Limitations & Future Work

  • The error classification system is based on manual analysis and may miss certain error patterns.
  • The quality of LLM self-editing relies on the foundational model's editing capability—weaker models might generate unnatural subtle errors.
  • The method has only been thoroughly validated on mathematical reasoning, while the generalization experiments on logical reasoning and coding are relatively preliminary.
  • It has not been validated in combination with newer preference learning methods (e.g., KTO, ORPO).
  • The Levenshtein distance threshold is manually set; automated threshold selection could be explored further.
  • Error injection is concentrated at numerical and operational levels, lacking coverage for more abstract reasoning errors (such as conceptual confusion).
  • vs.
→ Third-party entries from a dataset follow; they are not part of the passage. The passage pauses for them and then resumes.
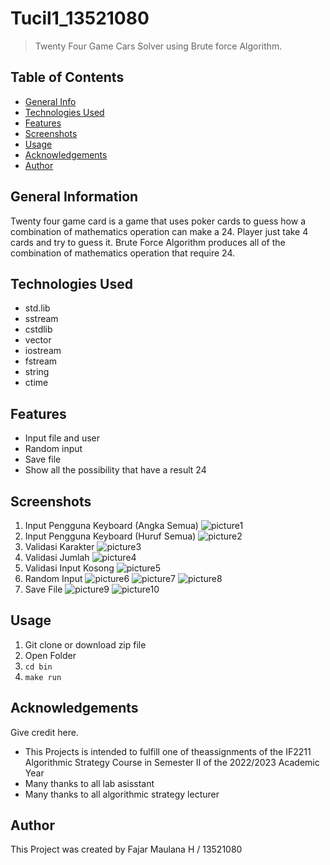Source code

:   # Tucil1_13521080
> Twenty Four Game Cars Solver using Brute force Algorithm.

## Table of Contents
* [General Info](#general-information)
* [Technologies Used](#technologies-used)
* [Features](#features)
* [Screenshots](#screenshots)
* [Usage](#usage)
* [Acknowledgements](#acknowledgements)
* [Author](#Author)
<!-- * [License](#license) -->


## General Information
Twenty four game card is a game that uses poker cards to guess how a combination of mathematics operation can make a 24. Player just take 4 cards and try to guess it. Brute Force Algorithm produces all of the combination of mathematics operation that require 24.
<!-- You don't have to answer all the questions - just the ones relevant to your project. -->


## Technologies Used
- std.lib
- sstream
- cstdlib
- vector
- iostream
- fstream
- string
- ctime


## Features
- Input file and user
- Random input
- Save file
- Show all the possibility that have a result 24


## Screenshots
1.	Input Pengguna Keyboard (Angka Semua)
  ![picture1](./img/Picture1.png)
2. Input Pengguna Keyboard (Huruf Semua)
  ![picture2](./img/Picture2.png)
3. Validasi Karakter
  ![picture3](./img/Picture3.png)
4. Validasi Jumlah
  ![picture4](./img/Picture4.png)
5. Validasi Input Kosong
  ![picture5](./img/Picture5.png)
6. Random Input
  ![picture6](./img/Picture6.png)
  ![picture7](./img/Picture7.png)
  ![picture8](./img/Picture8.png)
7. Save File
  ![picture9](./img/Picture9.png)
  ![picture10](./img/Picture10.png)

<!-- If you have screenshots you'd like to share, include them here. -->
## Usage

1. Git clone or download zip file 
2. Open Folder
3. `cd bin`
4. `make run`

## Acknowledgements
Give credit here.
- This Projects is intended to fulfill one of theassignments of the IF2211 Algorithmic Strategy  Course in Semester II of the 2022/2023 Academic Year
- Many thanks to all lab asisstant
- Many thanks to all algorithmic strategy lecturer


## Author
This Project was created by Fajar Maulana H / 13521080


<!-- Optional -->
<!-- ## License -->
<!-- This project is open source and available under the [... License](). -->

<!-- You don't have to include all sections - just the one's relevant to your project -->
Rejection Sampling DPO: Standard methods obtain positive/negative samples through multiple sampling, but the negative samples usually differ too much from the positive ones, allowing the model to easily distinguish them. In contrast, RISE's hard negatives force the model to learn fine-grained reasoning capabilities.
  • vs. Step-DPO: Step-DPO performs preference learning at the step level, but negative samples still come from sampling. RISE provides more precise step-level preference signals using constructed subtle errors.
  • vs. Math Verifiers (ORM/PRM): Verifiers judge correctness externally. RISE enables the generator itself to learn how to discern subtle errors from the perspective of training data. The two are complementary.
  • Insights: The concept of error injection can be extended to other scenarios requiring "fine-grained discrimination"—such as fact-checking (injecting subtle factual errors) or code debugging (injecting subtle bugs).

Rating

  • Novelty: ⭐⭐⭐⭐⭐ The idea of error injection to construct hard negative samples is unique and empirically supported.
  • Experimental Thoroughness: ⭐⭐⭐⭐ Multi-model + cross-task generalization + detailed ablations.
  • Writing Quality: ⭐⭐⭐⭐ Convincing error analysis with clear motivation.
  • Value: ⭐⭐⭐⭐⭐ Highly efficient (4.5K samples) + high effectiveness + scalable ideas.